Anthropologist and attorney Darryl Li reconceptualizes jihad as armed transnational solidarity under conditions of American empire, revisiting a pivotal moment after the Cold War when ethnic cleansing in the Balkans dominated global headlines. Muslim volunteers came from distant lands to fight in Bosnia-Herzegovina alongside their co-religionists, offering themselves as an alternative to the US-led international community. Li highlights the parallels and overlaps between transnational jihads and other universalisms such as the War on Terror, United Nations peacekeeping, and socialist Non-Alignment. Developed from more than a decade of research with former fighters in a half-dozen countries, The Universal Enemy explores the relationship between jihad and American empire to shed critical light on both.
About the author
Darryl Li is Assistant Professor of Anthropology and Lecturer in Law at the University of Chicago.
"Focused on the Bosnian jihad and the wider world, both in that era and since, The Universal Enemy is original, authoritative, and broad in significance. This remarkable achievement is anchored in Darryl Li's unique combination of skills and sensibilities, which are at once ethnographic, lawyerly, and linguistic."
—Brinkley Messick, Columbia University
"In this deeply original book, Darryl Li paints a vivid portrait of jihadist universalism and its mobilization both for and against imperial power. Thought-provoking and beautifully written, The Universal Enemy raises important questions about the legalities, conduct, and effects of global violence in all its forms."
—Lauren Benton, Vanderbilt University
"A fascinating and highly readable account of jihad from the perspective of Islamic fighters. The Universal Enemy shows brilliantly that jihad is not a uniform terrorist movement but includes a wide variety of actors, motivations, and ideologies inspired by religion and the aspiration for universality, parallel to other ideologies such as human rights."
—Sally Engle Merry, New York University
"Darryl Li offers superb insight into a figure that shapes so much law and policy but is little understood—the 'universal enemy,' the foreign Muslim fighter. Telling the stories of these mujahids, their motivations and aspirations, with exceptional empathy and detail, he challenges much of what we think we know. The Universal Enemy offers a new and compelling way of understanding universalism and violence, empire and solidarity."
—Anthony Anghie, National University of Singapore and University of Utah
"[This book] stingingly criticizes the field of 'jihadism' as an academic discipline connected to the national security state....Li lets his subjects speak for themselves and casts few judgments. The picture that emerges is a morally complex one."
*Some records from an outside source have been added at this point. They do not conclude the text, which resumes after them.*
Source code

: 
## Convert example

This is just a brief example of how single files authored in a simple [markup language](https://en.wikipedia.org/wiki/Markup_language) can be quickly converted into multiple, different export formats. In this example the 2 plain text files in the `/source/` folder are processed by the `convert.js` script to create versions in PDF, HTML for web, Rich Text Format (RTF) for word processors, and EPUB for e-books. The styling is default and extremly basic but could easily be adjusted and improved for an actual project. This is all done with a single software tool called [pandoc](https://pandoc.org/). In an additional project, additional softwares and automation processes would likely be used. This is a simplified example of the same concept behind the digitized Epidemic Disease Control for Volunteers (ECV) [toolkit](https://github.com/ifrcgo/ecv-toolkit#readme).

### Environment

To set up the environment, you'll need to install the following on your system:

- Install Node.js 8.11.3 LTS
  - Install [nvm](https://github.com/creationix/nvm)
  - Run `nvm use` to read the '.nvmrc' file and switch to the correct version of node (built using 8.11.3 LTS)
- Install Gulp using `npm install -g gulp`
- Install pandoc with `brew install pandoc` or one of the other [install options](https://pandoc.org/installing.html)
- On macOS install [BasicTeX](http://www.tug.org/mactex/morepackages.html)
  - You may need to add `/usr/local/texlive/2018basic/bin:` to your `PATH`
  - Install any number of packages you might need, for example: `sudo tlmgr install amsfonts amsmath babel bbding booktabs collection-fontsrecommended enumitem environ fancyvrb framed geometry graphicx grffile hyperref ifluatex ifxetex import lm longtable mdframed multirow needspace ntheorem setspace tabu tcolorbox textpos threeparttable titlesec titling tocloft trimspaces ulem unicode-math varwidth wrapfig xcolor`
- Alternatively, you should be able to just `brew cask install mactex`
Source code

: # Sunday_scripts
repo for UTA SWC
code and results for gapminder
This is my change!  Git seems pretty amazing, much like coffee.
—Murtaza Hussain, The Intercept
"The Universal Enemy is extraordinary in combining many of the techniques of social science with a sophisticated knowledge of Islamic doctrines and controversies—except that, rather than assuming that religious texts are simply vectors for ideology, he focuses on how they are actually produced and used....[Li] seems to have read everything relevant to his topic and to anticipate many possible counter-arguments."
—Jonathan Benthall, Times Literary Supplement
"The Universal Enemy is a critical and welcome addition to our debates around radicalisation, Islamism and transnational politics."
—Usman Butt, The New Arab
"Li is a gifted writer and storyteller, and his research has amazing breadth....[He] should be commended for a finely crafted plunge into international jihad."
—John Waterbury, Foreign Affairs
"[A] provocative and deeply researched new book....The Universal Enemy is the product of difficult and meticulous data collection. I expect that it will be cited as a standard-setting work of qualitative empirical research on political violence."